[Source information]
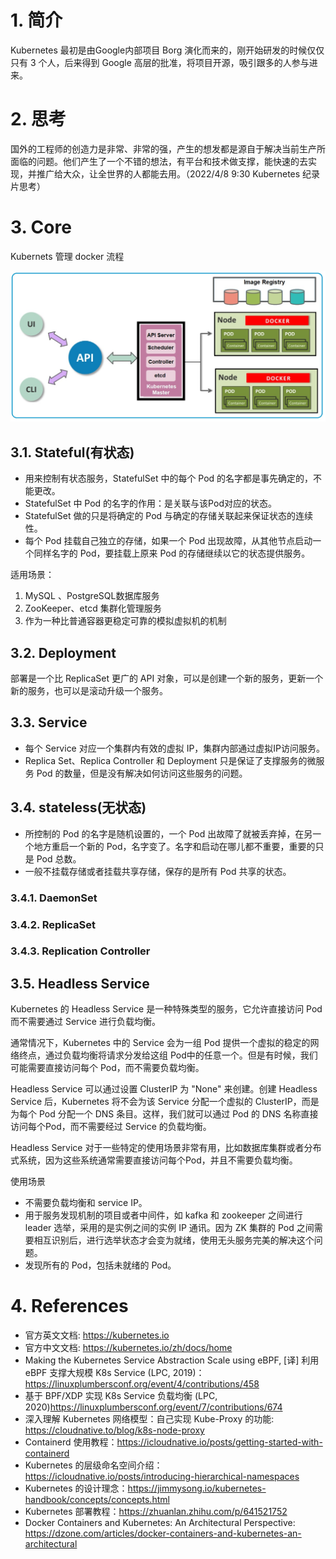 <!--
 * @Author: JohnJeep
 * @Date: 2022-04-15 20:18:46
 * @LastEditTime: 2025-03-20 18:19:46
 * @LastEditors: JohnJeep
 * @Description: Kubernetes 学习
-->
# 1. 简介

Kubernetes 最初是由Google内部项目 Borg 演化而来的，刚开始研发的时候仅仅只有 3 个人，后来得到 Google 高层的批准，将项目开源，吸引跟多的人参与进来。



# 2. 思考

国外的工程师的创造力是非常、非常的强，产生的想发都是源自于解决当前生产所面临的问题。他们产生了一个不错的想法，有平台和技术做支撑，能快速的去实现，并推广给大众，让全世界的人都能去用。（2022/4/8 9:30 Kubernetes 纪录片思考）


# 3. Core

Kubernets 管理 docker 流程

![](../figures/Kubernetes-Architecture.jpg)




## 3.1. Stateful(有状态)

- 用来控制有状态服务，StatefulSet 中的每个 Pod 的名字都是事先确定的，不能更改。
- StatefulSet 中 Pod 的名字的作用：是关联与该Pod对应的状态。
- StatefulSet 做的只是将确定的 Pod 与确定的存储关联起来保证状态的连续性。
- 每个 Pod 挂载自己独立的存储，如果一个 Pod 出现故障，从其他节点启动一个同样名字的 Pod，要挂载上原来 Pod 的存储继续以它的状态提供服务。
  	

适用场景： 

1. MySQL 、PostgreSQL数据库服务
2. ZooKeeper、etcd 集群化管理服务
3. 作为一种比普通容器更稳定可靠的模拟虚拟机的机制



## 3.2. Deployment

部署是一个比 ReplicaSet 更广的 API 对象，可以是创建一个新的服务，更新一个新的服务，也可以是滚动升级一个服务。



## 3.3. Service

- 每个 Service 对应一个集群内有效的虚拟 IP，集群内部通过虚拟IP访问服务。
- Replica Set、Replica Controller 和 Deployment 只是保证了支撑服务的微服务 Pod 的数量，但是没有解决如何访问这些服务的问题。

## 3.4. stateless(无状态)
- 所控制的 Pod 的名字是随机设置的，一个 Pod 出故障了就被丢弃掉，在另一个地方重启一个新的 Pod，名字变了。名字和启动在哪儿都不重要，重要的只是 Pod 总数。
- 一般不挂载存储或者挂载共享存储，保存的是所有 Pod 共享的状态。

### 3.4.1. DaemonSet

### 3.4.2. ReplicaSet

### 3.4.3. Replication Controller




## 3.5. Headless Service

Kubernetes 的 Headless Service 是一种特殊类型的服务，它允许直接访问 Pod 而不需要通过 Service 进行负载均衡。

通常情况下，Kubernetes 中的 Service 会为一组 Pod 提供一个虚拟的稳定的网络终点，通过负载均衡将请求分发给这组 Pod中的任意一个。但是有时候，我们可能需要直接访问每个 Pod，而不需要负载均衡。

Headless Service 可以通过设置 ClusterIP 为 "None" 来创建。创建 Headless Service 后，Kubernetes 将不会为该 Service 分配一个虚拟的 ClusterIP，而是为每个 Pod 分配一个 DNS 条目。这样，我们就可以通过 Pod 的 DNS 名称直接访问每个Pod，而不需要经过 Service 的负载均衡。

Headless Service 对于一些特定的使用场景非常有用，比如数据库集群或者分布式系统，因为这些系统通常需要直接访问每个Pod，并且不需要负载均衡。

使用场景

- 不需要负载均衡和 service IP。
- 用于服务发现机制的项目或者中间件，如 kafka 和 zookeeper 之间进行 leader 选举，采用的是实例之间的实例 IP 通讯。因为 ZK 集群的 Pod 之间需要相互识别后，进行选举状态才会变为就绪，使用无头服务完美的解决这个问题。
- 发现所有的 Pod，包括未就绪的 Pod。




# 4. References

- 官方英文文档: https://kubernetes.io
- 官方中文文档: https://kubernetes.io/zh/docs/home
- Making the Kubernetes Service Abstraction Scale using eBPF, [译] 利用 eBPF 支撑大规模 K8s Service (LPC, 2019)：https://linuxplumbersconf.org/event/4/contributions/458
- 基于 BPF/XDP 实现 K8s Service 负载均衡 (LPC, 2020)https://linuxplumbersconf.org/event/7/contributions/674
- 深入理解 Kubernetes 网络模型：自己实现 Kube-Proxy 的功能: https://cloudnative.to/blog/k8s-node-proxy
- Containerd 使用教程：https://icloudnative.io/posts/getting-started-with-containerd
- Kubernetes 的层级命名空间介绍：https://icloudnative.io/posts/introducing-hierarchical-namespaces
- Kubernetes 的设计理念：https://jimmysong.io/kubernetes-handbook/concepts/concepts.html
- Kubernetes 部署教程：https://zhuanlan.zhihu.com/p/641521752
- Docker Containers and Kubernetes: An Architectural Perspective: https://dzone.com/articles/docker-containers-and-kubernetes-an-architectural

[What is required] For this exercise, write out the listing verbatim and leave every image out.

[Response below]
 <!--
 * @Author: JohnJeep
 * @Date: 2022-04-15 20:18:46
 * @LastEditTime: 2025-03-20 18:19:46
 * @LastEditors: JohnJeep
 * @Description: Kubernetes 学习
-->
# 1. 简介

Kubernetes 最初是由Google内部项目 Borg 演化而来的，刚开始研发的时候仅仅只有 3 个人，后来得到 Google 高层的批准，将项目开源，吸引跟多的人参与进来。



# 2. 思考

国外的工程师的创造力是非常、非常的强，产生的想发都是源自于解决当前生产所面临的问题。他们产生了一个不错的想法，有平台和技术做支撑，能快速的去实现，并推广给大众，让全世界的人都能去用。（2022/4/8 9:30 Kubernetes 纪录片思考）


# 3. Core

Kubernets 管理 docker 流程

![](../figures/Kubernetes-Architecture.jpg)




## 3.1. Stateful(有状态)

- 用来控制有状态服务，StatefulSet 中的每个 Pod 的名字都是事先确定的，不能更改。
- StatefulSet 中 Pod 的名字的作用：是关联与该Pod对应的状态。
- StatefulSet 做的只是将确定的 Pod 与确定的存储关联起来保证状态的连续性。
- 每个 Pod 挂载自己独立的存储，如果一个 Pod 出现故障，从其他节点启动一个同样名字的 Pod，要挂载上原来 Pod 的存储继续以它的状态提供服务。
  	

适用场景： 

1. MySQL 、PostgreSQL数据库服务
2. ZooKeeper、etcd 集群化管理服务
3. 作为一种比普通容器更稳定可靠的模拟虚拟机的机制



## 3.2. Deployment

部署是一个比 ReplicaSet 更广的 API 对象，可以是创建一个新的服务，更新一个新的服务，也可以是滚动升级一个服务。



## 3.3. Service

- 每个 Service 对应一个集群内有效的虚拟 IP，集群内部通过虚拟IP访问服务。
- Replica Set、Replica Controller 和 Deployment 只是保证了支撑服务的微服务 Pod 的数量，但是没有解决如何访问这些服务的问题。

## 3.4. stateless(无状态)
- 所控制的 Pod 的名字是随机设置的，一个 Pod 出故障了就被丢弃掉，在另一个地方重启一个新的 Pod，名字变了。名字和启动在哪儿都不重要，重要的只是 Pod 总数。
- 一般不挂载存储或者挂载共享存储，保存的是所有 Pod 共享的状态。

### 3.4.1. DaemonSet

### 3.4.2. ReplicaSet

### 3.4.3. Replication Controller




## 3.5. Headless Service

Kubernetes 的 Headless Service 是一种特殊类型的服务，它允许直接访问 Pod 而不需要通过 Service 进行负载均衡。

通常情况下，Kubernetes 中的 Service 会为一组 Pod 提供一个虚拟的稳定的网络终点，通过负载均衡将请求分发给这组 Pod中的任意一个。但是有时候，我们可能需要直接访问每个 Pod，而不需要负载均衡。

Headless Service 可以通过设置 ClusterIP 为 "None" 来创建。创建 Headless Service 后，Kubernetes 将不会为该 Service 分配一个虚拟的 ClusterIP，而是为每个 Pod 分配一个 DNS 条目。这样，我们就可以通过 Pod 的 DNS 名称直接访问每个Pod，而不需要经过 Service 的负载均衡。

Headless Service 对于一些特定的使用场景非常有用，比如数据库集群或者分布式系统，因为这些系统通常需要直接访问每个Pod，并且不需要负载均衡。

使用场景

- 不需要负载均衡和 service IP。
- 用于服务发现机制的项目或者中间件，如 kafka 和 zookeeper 之间进行 leader 选举，采用的是实例之间的实例 IP 通讯。因为 ZK 集群的 Pod 之间需要相互识别后，进行选举状态才会变为就绪，使用无头服务完美的解决这个问题。
- 发现所有的 Pod，包括未就绪的 Pod。




# 4. References

- 官方英文文档: https://kubernetes.io
- 官方中文文档: https://kubernetes.io/zh/docs/home
- Making the Kubernetes Service Abstraction Scale using eBPF, [译] 利用 eBPF 支撑大规模 K8s Service (LPC, 2019)：https://linuxplumbersconf.org/event/4/contributions/458
- 基于 BPF/XDP 实现 K8s Service 负载均衡 (LPC, 2020)https://linuxplumbersconf.org/event/7/contributions/674
- 深入理解 Kubernetes 网络模型：自己实现 Kube-Proxy 的功能: https://cloudnative.to/blog/k8s-node-proxy
- Containerd 使用教程：https://icloudnative.io/posts/getting-started-with-containerd
- Kubernetes 的层级命名空间介绍：https://icloudnative.io/posts/introducing-hierarchical-namespaces
- Kubernetes 的设计理念：https://jimmysong.io/kubernetes-handbook/concepts/concepts.html
- Kubernetes 部署教程：https://zhuanlan.zhihu.com/p/641521752
- Docker Containers and Kubernetes: An Architectural Perspective: https://dzone.com/articles/docker-containers-and-kubernetes-an-architectural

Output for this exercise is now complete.